------ Data section ------

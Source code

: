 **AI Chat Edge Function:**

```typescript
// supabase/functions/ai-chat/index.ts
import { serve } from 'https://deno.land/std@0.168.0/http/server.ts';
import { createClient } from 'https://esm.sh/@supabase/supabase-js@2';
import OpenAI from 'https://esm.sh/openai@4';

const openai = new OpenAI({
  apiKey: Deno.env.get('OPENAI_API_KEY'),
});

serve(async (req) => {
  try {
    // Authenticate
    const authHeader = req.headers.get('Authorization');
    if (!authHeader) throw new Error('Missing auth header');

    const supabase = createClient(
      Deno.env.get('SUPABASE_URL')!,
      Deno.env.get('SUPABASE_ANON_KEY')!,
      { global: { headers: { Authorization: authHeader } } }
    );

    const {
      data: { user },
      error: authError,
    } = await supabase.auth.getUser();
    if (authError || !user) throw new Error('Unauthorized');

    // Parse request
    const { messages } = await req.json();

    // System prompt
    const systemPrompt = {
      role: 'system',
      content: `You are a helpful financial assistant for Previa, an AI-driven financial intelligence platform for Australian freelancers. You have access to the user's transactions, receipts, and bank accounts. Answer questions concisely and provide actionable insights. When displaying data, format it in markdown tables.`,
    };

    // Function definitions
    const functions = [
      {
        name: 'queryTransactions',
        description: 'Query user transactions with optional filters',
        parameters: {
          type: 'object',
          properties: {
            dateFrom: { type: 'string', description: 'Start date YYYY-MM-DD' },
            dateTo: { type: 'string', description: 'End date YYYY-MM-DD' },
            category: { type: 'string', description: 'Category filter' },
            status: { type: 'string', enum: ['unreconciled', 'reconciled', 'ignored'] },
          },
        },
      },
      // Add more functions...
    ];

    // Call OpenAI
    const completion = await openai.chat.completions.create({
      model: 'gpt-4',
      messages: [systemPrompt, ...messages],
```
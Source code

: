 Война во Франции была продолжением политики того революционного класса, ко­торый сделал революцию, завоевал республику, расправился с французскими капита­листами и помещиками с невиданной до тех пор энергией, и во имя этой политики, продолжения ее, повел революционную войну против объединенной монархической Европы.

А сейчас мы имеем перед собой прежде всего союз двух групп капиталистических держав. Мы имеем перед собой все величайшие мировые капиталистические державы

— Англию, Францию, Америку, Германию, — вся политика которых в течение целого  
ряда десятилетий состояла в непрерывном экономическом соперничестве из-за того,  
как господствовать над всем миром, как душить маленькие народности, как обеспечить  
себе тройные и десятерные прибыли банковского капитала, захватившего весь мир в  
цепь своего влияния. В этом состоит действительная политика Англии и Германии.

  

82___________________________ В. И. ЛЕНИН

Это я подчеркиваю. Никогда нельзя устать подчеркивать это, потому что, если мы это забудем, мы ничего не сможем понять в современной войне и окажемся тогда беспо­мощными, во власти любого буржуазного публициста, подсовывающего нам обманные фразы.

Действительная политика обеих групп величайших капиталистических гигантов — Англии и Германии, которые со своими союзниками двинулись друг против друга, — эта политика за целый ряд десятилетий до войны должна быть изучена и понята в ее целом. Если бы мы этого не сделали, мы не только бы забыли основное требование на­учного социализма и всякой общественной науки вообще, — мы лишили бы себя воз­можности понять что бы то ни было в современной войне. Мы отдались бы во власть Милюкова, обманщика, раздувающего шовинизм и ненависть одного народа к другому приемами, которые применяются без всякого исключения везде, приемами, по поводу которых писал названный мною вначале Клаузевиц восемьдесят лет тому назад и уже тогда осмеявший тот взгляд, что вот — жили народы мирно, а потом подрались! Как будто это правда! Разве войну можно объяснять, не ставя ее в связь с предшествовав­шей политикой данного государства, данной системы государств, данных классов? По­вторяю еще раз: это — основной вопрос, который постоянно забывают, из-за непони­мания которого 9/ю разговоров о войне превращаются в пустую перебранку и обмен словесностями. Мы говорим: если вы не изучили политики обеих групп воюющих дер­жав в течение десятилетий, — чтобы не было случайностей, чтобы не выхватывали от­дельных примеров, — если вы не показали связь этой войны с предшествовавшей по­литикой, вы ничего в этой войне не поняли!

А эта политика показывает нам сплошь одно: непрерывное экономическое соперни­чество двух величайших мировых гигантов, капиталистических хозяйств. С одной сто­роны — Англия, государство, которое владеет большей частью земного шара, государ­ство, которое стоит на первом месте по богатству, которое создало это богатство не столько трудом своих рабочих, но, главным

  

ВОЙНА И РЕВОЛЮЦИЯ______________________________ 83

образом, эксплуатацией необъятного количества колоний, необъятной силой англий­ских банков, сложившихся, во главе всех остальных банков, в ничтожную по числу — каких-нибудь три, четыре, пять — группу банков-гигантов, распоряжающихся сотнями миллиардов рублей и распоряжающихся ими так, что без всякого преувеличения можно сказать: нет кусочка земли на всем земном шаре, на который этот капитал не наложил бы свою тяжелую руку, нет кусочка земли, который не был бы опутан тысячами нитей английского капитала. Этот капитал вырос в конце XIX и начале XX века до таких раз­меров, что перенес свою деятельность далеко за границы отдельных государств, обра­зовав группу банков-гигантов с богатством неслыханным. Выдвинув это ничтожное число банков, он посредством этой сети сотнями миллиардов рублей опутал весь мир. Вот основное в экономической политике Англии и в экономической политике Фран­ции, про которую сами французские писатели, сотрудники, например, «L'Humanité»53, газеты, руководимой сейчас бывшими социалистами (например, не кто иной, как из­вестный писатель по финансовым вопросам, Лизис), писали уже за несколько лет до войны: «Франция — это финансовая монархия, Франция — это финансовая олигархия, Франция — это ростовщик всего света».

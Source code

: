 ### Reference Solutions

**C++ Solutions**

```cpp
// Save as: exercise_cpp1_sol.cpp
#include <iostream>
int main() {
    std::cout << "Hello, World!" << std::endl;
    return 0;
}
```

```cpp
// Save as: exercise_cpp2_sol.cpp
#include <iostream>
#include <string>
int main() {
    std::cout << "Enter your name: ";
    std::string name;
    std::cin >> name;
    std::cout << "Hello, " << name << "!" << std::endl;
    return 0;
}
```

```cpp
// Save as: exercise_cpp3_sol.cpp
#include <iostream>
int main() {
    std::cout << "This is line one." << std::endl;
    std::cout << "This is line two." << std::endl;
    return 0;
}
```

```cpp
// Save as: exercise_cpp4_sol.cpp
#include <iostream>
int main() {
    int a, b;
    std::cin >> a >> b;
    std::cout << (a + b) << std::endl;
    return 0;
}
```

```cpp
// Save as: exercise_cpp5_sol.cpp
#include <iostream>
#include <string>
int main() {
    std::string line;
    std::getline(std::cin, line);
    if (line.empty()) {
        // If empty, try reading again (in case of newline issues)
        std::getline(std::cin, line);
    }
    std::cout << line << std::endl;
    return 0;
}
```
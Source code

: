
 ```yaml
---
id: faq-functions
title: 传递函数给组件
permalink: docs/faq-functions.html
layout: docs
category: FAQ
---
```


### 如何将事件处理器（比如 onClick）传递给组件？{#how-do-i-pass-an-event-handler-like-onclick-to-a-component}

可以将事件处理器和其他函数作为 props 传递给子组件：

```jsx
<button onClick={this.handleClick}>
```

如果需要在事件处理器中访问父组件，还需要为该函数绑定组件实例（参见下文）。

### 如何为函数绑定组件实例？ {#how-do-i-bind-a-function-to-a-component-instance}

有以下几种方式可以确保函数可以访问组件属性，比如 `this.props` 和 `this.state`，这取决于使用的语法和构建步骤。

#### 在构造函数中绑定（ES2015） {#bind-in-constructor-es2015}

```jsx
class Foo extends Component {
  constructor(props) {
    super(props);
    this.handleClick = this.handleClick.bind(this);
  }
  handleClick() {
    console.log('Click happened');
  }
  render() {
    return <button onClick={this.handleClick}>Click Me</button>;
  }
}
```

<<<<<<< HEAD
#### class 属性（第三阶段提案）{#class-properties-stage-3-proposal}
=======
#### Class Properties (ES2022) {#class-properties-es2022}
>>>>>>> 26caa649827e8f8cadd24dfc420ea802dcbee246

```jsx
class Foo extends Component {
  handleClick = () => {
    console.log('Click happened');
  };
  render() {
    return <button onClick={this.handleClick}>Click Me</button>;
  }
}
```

------

§ Required action
Read through the entries above, and wherever a line holds the string "двух", copy it.

§ Answer space
А сейчас мы имеем перед собой прежде всего союз двух групп капиталистических держав. Мы имеем перед собой все величайшие мировые капиталистические державы
А эта политика показывает нам сплошь одно: непрерывное экономическое соперни­чество двух величайших мировых гигантов, капиталистических хозяйств. С одной сто­роны — Англия, государство, которое владеет большей частью земного шара, государ­ство, которое стоит на первом месте по богатству, которое создало это богатство не столько трудом своих рабочих, но, главным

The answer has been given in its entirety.